We proceed by induction. Assume that the induction statement holds for all \(m <\kappa -1\). We prove that a set \(S_{m+1}\); \(|S_{m+1}| = 2^{\kappa -(m+1)}\) of fast-path transactions, each of which run step contention-free after the same t-complete execution \(E_{m+1}\), perform \(m+1\) t-reads of distinct t-objects so that at least one distinct metadata base object is accessed within the execution of each t-read operation. In our construction, we pick any two new transactions from the set \(S_m\) and show that one of them running step contention-free from a t-complete execution that extends \(E_m\) performs \(m+1\) t-reads of distinct t-objects so that at least one distinct metadata base object is accessed within the execution of each t-read operation. In this way, the set of transactions is reduced by half in each step of the induction until one transaction remains which must have accessed a distinct metadata base object in every one of its \(m+1\) t-reads.

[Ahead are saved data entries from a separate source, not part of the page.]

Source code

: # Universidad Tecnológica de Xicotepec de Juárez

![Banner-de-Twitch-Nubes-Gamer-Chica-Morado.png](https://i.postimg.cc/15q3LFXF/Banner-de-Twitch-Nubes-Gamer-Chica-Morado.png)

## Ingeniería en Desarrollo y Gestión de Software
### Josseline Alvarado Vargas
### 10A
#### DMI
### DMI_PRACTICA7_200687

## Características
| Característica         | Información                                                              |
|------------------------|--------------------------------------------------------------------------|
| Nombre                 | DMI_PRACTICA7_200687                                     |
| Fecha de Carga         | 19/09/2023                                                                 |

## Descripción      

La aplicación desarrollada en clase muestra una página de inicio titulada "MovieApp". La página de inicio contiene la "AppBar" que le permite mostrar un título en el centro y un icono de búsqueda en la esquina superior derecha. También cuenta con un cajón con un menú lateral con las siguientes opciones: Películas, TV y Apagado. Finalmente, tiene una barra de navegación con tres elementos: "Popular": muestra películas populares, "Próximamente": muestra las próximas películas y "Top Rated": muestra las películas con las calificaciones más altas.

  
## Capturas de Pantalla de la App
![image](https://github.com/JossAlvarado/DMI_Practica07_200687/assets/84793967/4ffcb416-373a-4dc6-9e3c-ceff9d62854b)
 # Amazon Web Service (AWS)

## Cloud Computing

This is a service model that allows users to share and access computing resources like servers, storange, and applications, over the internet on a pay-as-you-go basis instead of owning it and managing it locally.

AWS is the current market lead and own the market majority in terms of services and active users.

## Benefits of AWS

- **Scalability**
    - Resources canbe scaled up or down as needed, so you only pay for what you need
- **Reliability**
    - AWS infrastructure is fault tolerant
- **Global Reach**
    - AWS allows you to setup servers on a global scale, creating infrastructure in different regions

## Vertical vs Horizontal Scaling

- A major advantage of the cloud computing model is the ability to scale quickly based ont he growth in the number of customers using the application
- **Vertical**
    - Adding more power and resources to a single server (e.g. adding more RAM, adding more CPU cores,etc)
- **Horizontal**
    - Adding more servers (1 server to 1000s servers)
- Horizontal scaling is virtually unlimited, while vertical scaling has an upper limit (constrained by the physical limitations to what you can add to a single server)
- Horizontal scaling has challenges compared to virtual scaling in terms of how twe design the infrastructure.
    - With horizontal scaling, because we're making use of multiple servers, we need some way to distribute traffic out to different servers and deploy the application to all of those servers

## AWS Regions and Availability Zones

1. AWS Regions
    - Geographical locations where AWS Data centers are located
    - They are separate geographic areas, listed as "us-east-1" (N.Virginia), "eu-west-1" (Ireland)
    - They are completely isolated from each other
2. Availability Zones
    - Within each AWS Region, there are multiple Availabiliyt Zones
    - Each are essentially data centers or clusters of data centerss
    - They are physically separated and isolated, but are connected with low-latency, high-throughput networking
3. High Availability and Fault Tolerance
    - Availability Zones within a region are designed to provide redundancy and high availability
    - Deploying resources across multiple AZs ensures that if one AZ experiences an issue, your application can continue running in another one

Intuitively, since all the transactions that we use in our construction access mutually disjoint data sets, we can apply Lemma 1 to construct a t-complete execution \(E_{m+1}\) such that each of the fast-path transactions in \(S_{m+1}\) when running step contention-free after \(E_{m+1}\) perform \(m+1\) t-reads so that at least one distinct metadata base object is accessed within the execution of each t-read operation.

We now present the formal proof:

Proof

In the constructions which follow, every fast-path transaction executes at most \(m+1\) t-reads. Let \(\kappa \) be the smallest integer such that some fast-path transaction running step contention-free after a t-quiescent configuration performs \(\kappa \) t-reads and incurs a capacity abort. We proceed by induction.

Induction statement. We prove that, for all \(m \le \kappa -1\), there exists a t-complete execution \(E_{m}\) and a set \(S_m\) with \(|S_m|=2^{\kappa -m}\) of read-only fast-path transactions that access mutually disjoint data sets such that each transaction \(T_{f_i}\in S_m\) that runs step contention-free from \(E_{_m}\) and performs t-reads of m distinct t-objects accesses at least one distinct metadata base object within the execution of each t-read operation. Let \(E_{f_i}\) be the step contention-free execution of \(T_{f_i}\) after \(E_{m}\) and let \(\textit{Dset}(T_{f_i}) = \{X_{i,1}, \dots , X_{i,m}\}\).

The induction. Assume that the induction statement holds for all \(m \le \kappa -1\). The statement is trivially true for the base case \(m=0\) for every \(\kappa \in \mathbb {N}\).

We will prove that a set \(S_{m+1}\); \(|S_{m+1}| = 2^{\kappa -(m+1)}\) of fast-path transactions, each of which run step contention-free from the same t-quiescent configuration \(E_{m+1}\), perform \(m+1\) t-reads of distinct t-objects so that at least one distinct metadata base object is accessed within the execution of each t-read operation.

The construction proceeds in phases: there are exactly \(\frac{|S_m|}{2}\) phases. In each phase, we pick any two new transactions from the set \(S_m\) and show that one of them running step contention-free after a t-complete execution that extends \(E_m\) performs \(m+1\) t-reads of distinct t-objects so that at least one distinct metadata base object is accessed within the execution of each t-read operation.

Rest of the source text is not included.